Yikes! We’re a speed bump on the information highway
Steven Cohen on his blog Library Stuff points to a posting made by Owen Strachan’s blog posting “Where do Libraries Go to Die?” which has the following quotation:
I feel for librarians. This is a tough age. Trained to share a passion for one of the sweetest specimens of common grace, books, today many librarians find themselves as little more than Internet monitors, reduced to pulling up pages of vacuous celebrities to kindle even the slightest spark of interest in their students. This spark, of course, cannot possibly last for more time than it takes a synapse to fire. The librarian–what does that term even mean in this digital age?–is thus a mere custodian of the hyper-short attention spans of her students. Ironically, she was trained to be the very opposite, to be one of the few voices in youth culture that urges “reading” and “thinking”–technical terms, I know–on youth.

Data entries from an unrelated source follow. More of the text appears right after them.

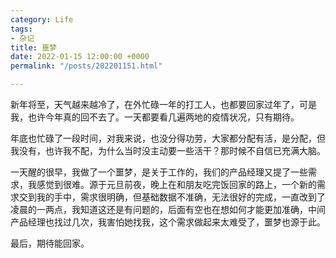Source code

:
 ```yaml
---
category: Life
tags:
- 杂记
title: 噩梦
date: 2022-01-15 12:00:00 +0000
permalink: "/posts/202201151.html"

---
```

新年将至，天气越来越冷了，在外忙碌一年的打工人，也都要回家过年了，可是我，也许今年真的回不去了。一天都要看几遍两地的疫情状况，只有期待。

年底也忙碌了一段时间，对我来说，也没分得功劳，大家都分配有活，是分配，但我没有，也许我不配，为什么当时没主动要一些活干？那时候不自信已充满大脑。

一天醒的很早，我做了一个噩梦，是关于工作的，我们的产品经理又提了一些需求，我感觉到很难。源于元旦前夜，晚上在和朋友吃完饭回家的路上，一个新的需求交到我的手中，需求很明确，但基础数据不准确，无法很好的完成，一直改到了凌晨的一两点，我知道这还是有问题的，后面有空也在想如何才能更加准确，中间产品经理也找过几次，我害怕她找我，这个需求做起来太难受了，噩梦也源于此。

最后，期待能回家。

Yeow! That hasn’t been my experience at all. At the high school level as a librarian, I have never experienced a more dynamic and exciting time than when we allowed technology into the library media center. At no time did I ever feel that I was a mere custodian. School librarians have the opportunity to engage students more than ever and at more levels than ever. Not only has our educational role increased – particularly in the area of literacy – but we have the opportunity to enable students to produce information requiring a broader range of intellectual and creative intelligences than in the past — and all with the potential of an international audience.
Still, the whole reading thing is a concern. Every new study that comes out seems to mark a new low in reading scores and interest in reading in the “traditional” forms. As much as I love reading blogs and surfing the Web there isn’t any way that I can convince myself that I’m reading at the same level that I would be if I were reading David McCullough or William Faulkner.
Nevertheless, I’m not convinced that Google is making us dumber. I think we are still figuring out how to get through the novelty factor of whizzing through the enormous trough of information that is the Web. I do think that while the digital world has made our opportunities greater to interact with students and teachers, I think it is also giving the library profession the opportunity for renewed vigor in enouraging our teenagers to read beyond the latest shenanigans of our musical celebrities.